Rollout plan and reproducibility checklist
Recommended phased rollout:
- Phase 0 — Read-only: Agents suggest hypotheses and mitigations; humans validate and act.
- Phase 1 — Assisted ops: Agents create tickets and populate runbooks; humans approve before execution.
- Phase 2 — Conditional automation: Permit automated fixes for low-risk, high-confidence scenarios with rollback playbooks.
Reproducibility checklist (minimal)
- Notebook repository (demo includes runnable notebook with dependency install).
- Python packages: haystack-ai, openai, pandas, numpy, duckdb (install at runtime in the notebook).
- OpenAI API key stored securely (avoid hardcoding; use environment variables or secrets manager).
- Expected runtime: minutes to run the demo dataset; production requires resource planning for log ingest and DuckDB memory.
- Costs: LLM calls (gpt-4o-mini) per agent step — budget and rate-limit accordingly.
Security, privacy, and compliance
External LLMs create data exposure risks. Best practices include:
- Redact or tokenise sensitive data (PII, secrets) before sending to an LLM.
- Use private LLM endpoints, bring-your-own-model (BYOM) in a VPC, or vendor contracts that guarantee non-retention.
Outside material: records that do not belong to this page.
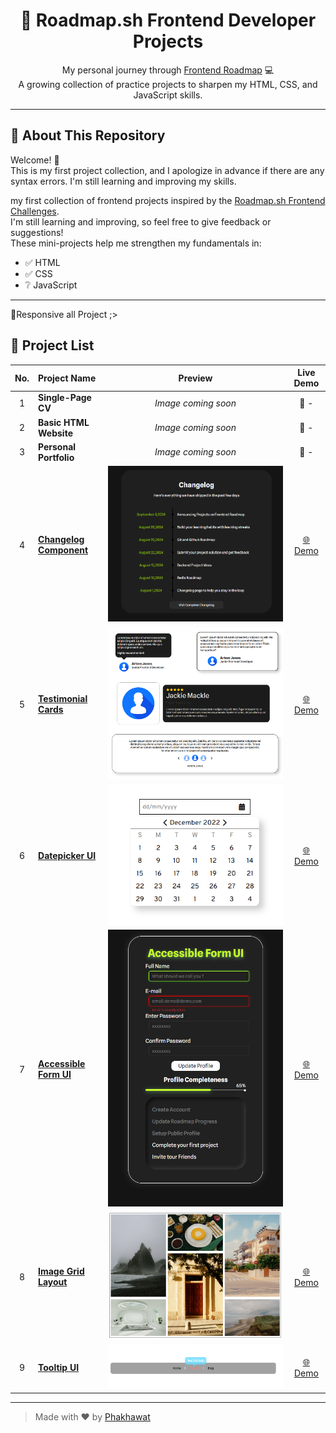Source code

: <h1 align="center">🚀 Roadmap.sh Frontend Developer Projects</h1>

<p align="center">
  My personal journey through <a href="https://roadmap.sh/frontend">Frontend Roadmap</a> 💻<br>
  A growing collection of practice projects to sharpen my HTML, CSS, and JavaScript skills.
</p>

---

## 📌 About This Repository

Welcome! 👋  
This is my first project collection, and I apologize in advance if there are any syntax errors. I'm still learning and improving my skills.

my first collection of frontend projects inspired by the [Roadmap.sh Frontend Challenges](https://roadmap.sh/frontend).  
I'm still learning and improving, so feel free to give feedback or suggestions!  
These mini-projects help me strengthen my fundamentals in:

- ✅ HTML
- ✅ CSS 
- ❔ JavaScript

---
📱Responsive all Project ;>

## 🧩 Project List

| No. | Project Name | Preview | Live Demo |
|:--:|:-------------|:--------:|:----------:|
| 1 | **Single-Page CV** | _Image coming soon_ | 🔗 - |
| 2 | **Basic HTML Website** | _Image coming soon_ | 🔗 - |
| 3 | **Personal Portfolio** | _Image coming soon_ | 🔗 - |
| 4 | [**Changelog Component**](https://roadmap.sh/projects/changelog-component) | ![Changelog](https://github.com/phakhawat-ck/roadmap.sh-section/blob/main/image%20preview/4.png) | [🌐 Demo](https://phakhawat-ck.github.io/phakhawat.github.io/Frontend-Roadmap/4.Changelog%20Component/) |
| 5 | [**Testimonial Cards**](https://roadmap.sh/projects/testimonial-cards) | ![Testimonial](https://github.com/phakhawat-ck/roadmap.sh-section/blob/main/image%20preview/5.png) | [🌐 Demo](https://phakhawat-ck.github.io/phakhawat.github.io/Frontend-Roadmap/5.Testimonial%20Cards/) |
| 6 | [**Datepicker UI**](https://roadmap.sh/projects/datepicker-ui) | ![Datepicker](https://github.com/phakhawat-ck/roadmap.sh-section/blob/main/image%20preview/6.png) | [🌐 Demo](https://phakhawat-ck.github.io/phakhawat.github.io/Frontend-Roadmap/6.%20Datepicker%20UI/) |
| 7 | [**Accessible Form UI**](https://roadmap.sh/projects/accessible-form-ui) | ![Form](https://github.com/phakhawat-ck/roadmap.sh-section/blob/main/image%20preview/7.png) | [🌐 Demo](https://phakhawat-ck.github.io/phakhawat.github.io/Frontend-Roadmap/7.Accessible%20Form%20UI/) |
| 8 | [**Image Grid Layout**](https://roadmap.sh/projects/image-grid) | ![Grid](https://github.com/phakhawat-ck/roadmap.sh-section/blob/main/image%20preview/8.png) | [🌐 Demo](https://phakhawat-ck.github.io/phakhawat.github.io/Frontend-Roadmap/8.Image%20Grid%20Layout/) |
| 9 | [**Tooltip UI**](https://roadmap.sh/projects/tooltip-ui) | ![Tooltip](https://github.com/phakhawat-ck/roadmap.sh-section/blob/main/image%20preview/9.png) | [🌐 Demo](https://phakhawat-ck.github.io/phakhawat.github.io/Frontend-Roadmap/9.Tooltip%20UI/) |

---

> Made with ❤️ by [Phakhawat](https://github.com/phakhawat-ck)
- Log all LLM inputs and outputs to enable audits; tie them to incident records in DuckDB or your observability store.
Next steps for teams
- Run the demo notebook to see the coordinator → profiler → writer loop and the resulting postmortem JSON.
- Start with a small pilot covering non-critical services and a read-only mode to measure false positive and hypothesis validity rates.
- Embed the structured postmortem outputs into ticketing or runbook systems so they feed automation and governance workflows.
Agentic AI for SRE—when built with explicit state, tool-first reasoning, and non-RAG grounding—can turn noisy telemetry into auditable, falsifiable incident narratives. The pattern is a practical way to scale investigation capacity while preserving human control over critical mitigations.